Please note: this story discusses the loss of a child, grief and the impact of bereavement.
The agony of losing a child is often described as the worse pain someone can go through. No parent expects their child to die before they do. Sadly, for some families who have a child with cancer this nightmare can become a reality. PASIC is here to support families, even when the unthinkable happens.
In this very moving Q&A we speak to Lyndon Roberts about the processes and feelings he’s gone through following the loss of his son, Larsen, who died from a brain tumour in December 2019, aged just five years old.
How did it feel to lose Larsen?
At first, I could not believe it- I was probably in a state of denial for the first few weeks and was half expecting him to ring the doorbell and come back into our lives.
I understand what has happened and how, however the one question no one can answer is why, which is probably the most challenging part.
Every day since his death has been completely exhausting and feels like climbing a mountain carrying a heavy rucksack on my back.
Grief is often described as a constantly-changing process, would you agree with this?
There are three challenges to losing a child that I have experienced…
There is the past; all of the memories we had together, the present; living without Larsen and the future; what would it have been like, what would he have looked like, would he have gone to university etc.
The hardest part for me is the future; there are constant reminders in daily life that Larsen is not here and able to do all of the things he wanted to do.
I can only be grateful that we got to spend five amazing years with him and he was such a big influence on my life.
How has Larsen’s brother – three year old Jesse – coped with the loss of his big brother? Do you have any advice for talking to children about the death of a sibling?
You often hear people say things like ‘children are too young to understand what is going on’ but I would say this is completely inaccurate.
Jesse misses Larsen every day and even though he is only three, understands that his big brother is not here anymore and won’t be coming back, which is the hardest part to make them understand. He often thought we had left Larsen in the hospital, because that was the last time we saw him.
There are lots of books available that talk, indirectly, about grief and loss, which have been useful, as well as having lots of pictures to show him of him and his big brother.
How do you remember Larsen?
Dates like Larsen’s birthday have been really hard, as have events like Christmas or the anniversary of his death.
Looking through photos and videos can be a really happy experience, remembering all of the fun things we did as a family and remembering things Larsen would say and his mannerisms; equally some days that can be extremely painful.
Personally, I have tried to help some charities that have supported us, or Larsen was passionate about, to give me something productive to focus on and act as a bit of a distraction.
As a dad going through the loss of a child, do you think men process grief differently?
I think there is an expectation for men to process grief differently. We still see that with some of the services available, which are primarily targeted at women, relating to grief, loss etc.

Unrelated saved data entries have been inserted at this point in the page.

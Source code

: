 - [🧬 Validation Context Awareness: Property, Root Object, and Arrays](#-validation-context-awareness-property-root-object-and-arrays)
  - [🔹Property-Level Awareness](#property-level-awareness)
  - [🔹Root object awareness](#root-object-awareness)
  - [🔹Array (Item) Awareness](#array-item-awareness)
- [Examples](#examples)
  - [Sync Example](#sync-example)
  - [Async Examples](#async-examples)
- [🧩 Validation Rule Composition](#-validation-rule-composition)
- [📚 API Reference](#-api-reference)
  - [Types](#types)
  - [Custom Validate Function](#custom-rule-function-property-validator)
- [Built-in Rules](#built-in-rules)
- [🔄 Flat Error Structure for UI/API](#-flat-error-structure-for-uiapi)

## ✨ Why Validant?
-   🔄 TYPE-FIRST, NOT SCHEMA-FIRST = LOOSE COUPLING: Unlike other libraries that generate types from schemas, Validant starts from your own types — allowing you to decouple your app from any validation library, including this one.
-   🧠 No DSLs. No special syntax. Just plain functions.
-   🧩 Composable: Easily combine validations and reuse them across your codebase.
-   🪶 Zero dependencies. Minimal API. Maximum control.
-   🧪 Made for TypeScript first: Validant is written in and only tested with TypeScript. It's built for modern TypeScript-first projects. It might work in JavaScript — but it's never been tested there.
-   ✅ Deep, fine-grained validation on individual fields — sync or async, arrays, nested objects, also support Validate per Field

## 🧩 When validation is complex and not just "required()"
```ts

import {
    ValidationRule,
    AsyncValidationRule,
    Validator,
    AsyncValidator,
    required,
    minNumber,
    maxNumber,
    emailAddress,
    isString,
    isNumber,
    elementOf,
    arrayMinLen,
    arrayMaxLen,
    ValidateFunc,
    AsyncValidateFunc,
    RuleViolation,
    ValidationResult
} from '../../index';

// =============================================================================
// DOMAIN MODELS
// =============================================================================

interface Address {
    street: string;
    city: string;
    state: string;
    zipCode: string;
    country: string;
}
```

When I think back to before Larsen was ill, if I saw a man crying in the supermarket, I would’ve thought that it was unusual to see, but now wouldn’t think anything of it.
There are still attitudes that men should keep it in and get on with things as normal but hopefully attitudes are slowly changing.
Coincidentally, I recently got involved with a local group called Men United who are a group of bereaved Dads who play football, informally, and have arranged some charity matches to raise money for local causes.
“My close friend has just lost their child, how can I support them?”… Do you have any advice based on your own experiences? Anything your friends/family did that really helped you?
I think in the first instance it is helpful to be helpful- if you can cook meals for them, do their shopping etc, any practical things that anyone grieving will not have the energy or motivation to do.
It’s also important to talk about the person they have lost and not feel uncomfortable in doing so- they were here and talking about grief is only as awkward or complicated as you make it. Everyone loses someone at some point in their life and we will all go through grief and death ourselves.
If you are not sure, I would say ask the person whether they want to talk about the person they have lost (sometimes they might not want to, as they are too sad or might be having a ‘good’ day’)- leave questions open, rather than ‘is there anything I can do for you’ as the answer will be ‘no’, unless you can bring that person back.
How have PASIC supported your family?
Probably the most important thing as a family we benefitted from was Family Support Worker Jo’s presence around the ward.
Little things made a huge difference, like a cup of tea, which probably seems really simple to people reading this who haven’t had a poorly child or had a long stay in hospital, but it really makes a huge difference.
PASIC also know the systems and how things work in the hospital, which, if you haven’t accessed any of the wards or treatment before, they can give you an explanation of things that Drs or Consultants just throw at you and leave you to process.
Larsen also loved his trips to Thomas Land, but especially Twycross Zoo! Again, these are normal things that normal families do all of the time, but when you have treatment to juggle, medicine to take at home, potentially feeling unwell, these windows of normality are massively important for children and families going through something extraordinary.
Seek bereavement support
Our Family Support Workers continue offering support to parents and siblings after a child sadly dies. We can also provide compassionate and ‘making memories’ financial grants, assistance with funeral costs, and fingerprint charms.
However, there are also a wide range of charities and other organisations that may be able to offer more specialised bereavement support. If you are unsure where to turn to, speak to your Family Support Worker who will be able to offer advice and relevant signposting.